## Problem details:
Every line below is to be given again precisely; images are to be left out.

----- Available data

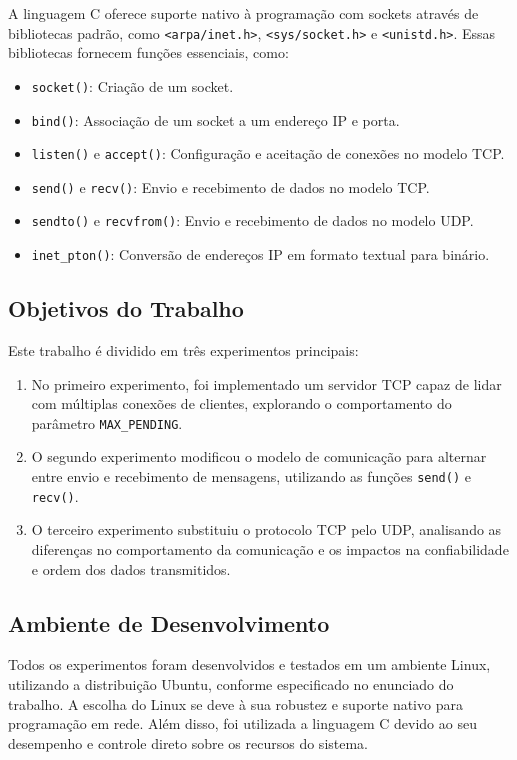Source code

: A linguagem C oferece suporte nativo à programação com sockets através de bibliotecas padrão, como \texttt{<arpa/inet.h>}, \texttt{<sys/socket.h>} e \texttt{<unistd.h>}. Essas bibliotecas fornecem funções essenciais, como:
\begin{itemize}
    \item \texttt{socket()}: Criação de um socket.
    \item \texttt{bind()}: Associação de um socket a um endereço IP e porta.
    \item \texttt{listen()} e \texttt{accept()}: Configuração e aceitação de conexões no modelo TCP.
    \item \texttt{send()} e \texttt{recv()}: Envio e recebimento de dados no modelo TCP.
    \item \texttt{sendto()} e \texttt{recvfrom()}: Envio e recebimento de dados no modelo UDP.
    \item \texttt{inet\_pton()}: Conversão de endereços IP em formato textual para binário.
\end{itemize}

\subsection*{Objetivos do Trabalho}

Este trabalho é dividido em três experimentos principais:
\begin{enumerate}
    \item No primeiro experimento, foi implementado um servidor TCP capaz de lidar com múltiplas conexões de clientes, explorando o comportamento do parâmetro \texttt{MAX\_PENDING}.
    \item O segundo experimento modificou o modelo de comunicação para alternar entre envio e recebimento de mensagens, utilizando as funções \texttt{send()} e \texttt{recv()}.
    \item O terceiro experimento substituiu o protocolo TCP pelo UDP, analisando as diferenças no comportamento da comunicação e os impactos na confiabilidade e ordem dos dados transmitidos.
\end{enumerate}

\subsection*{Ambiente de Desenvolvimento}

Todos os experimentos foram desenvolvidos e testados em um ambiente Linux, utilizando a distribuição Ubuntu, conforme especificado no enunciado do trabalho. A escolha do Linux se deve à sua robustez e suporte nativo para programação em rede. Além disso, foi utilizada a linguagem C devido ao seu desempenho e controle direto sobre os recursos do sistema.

----------

## Solution to this task:
Source code

: A linguagem C oferece suporte nativo à programação com sockets através de bibliotecas padrão, como \texttt{<arpa/inet.h>}, \texttt{<sys/socket.h>} e \texttt{<unistd.h>}. Essas bibliotecas fornecem funções essenciais, como:
\begin{itemize}
    \item \texttt{socket()}: Criação de um socket.
    \item \texttt{bind()}: Associação de um socket a um endereço IP e porta.
    \item \texttt{listen()} e \texttt{accept()}: Configuração e aceitação de conexões no modelo TCP.
    \item \texttt{send()} e \texttt{recv()}: Envio e recebimento de dados no modelo TCP.
    \item \texttt{sendto()} e \texttt{recvfrom()}: Envio e recebimento de dados no modelo UDP.
    \item \texttt{inet\_pton()}: Conversão de endereços IP em formato textual para binário.
\end{itemize}

\subsection*{Objetivos do Trabalho}

Este trabalho é dividido em três experimentos principais:
\begin{enumerate}
    \item No primeiro experimento, foi implementado um servidor TCP capaz de lidar com múltiplas conexões de clientes, explorando o comportamento do parâmetro \texttt{MAX\_PENDING}.
    \item O segundo experimento modificou o modelo de comunicação para alternar entre envio e recebimento de mensagens, utilizando as funções \texttt{send()} e \texttt{recv()}.
    \item O terceiro experimento substituiu o protocolo TCP pelo UDP, analisando as diferenças no comportamento da comunicação e os impactos na confiabilidade e ordem dos dados transmitidos.
\end{enumerate}

\subsection*{Ambiente de Desenvolvimento}

Todos os experimentos foram desenvolvidos e testados em um ambiente Linux, utilizando a distribuição Ubuntu, conforme especificado no enunciado do trabalho. A escolha do Linux se deve à sua robustez e suporte nativo para programação em rede. Além disso, foi utilizada a linguagem C devido ao seu desempenho e controle direto sobre os recursos do sistema.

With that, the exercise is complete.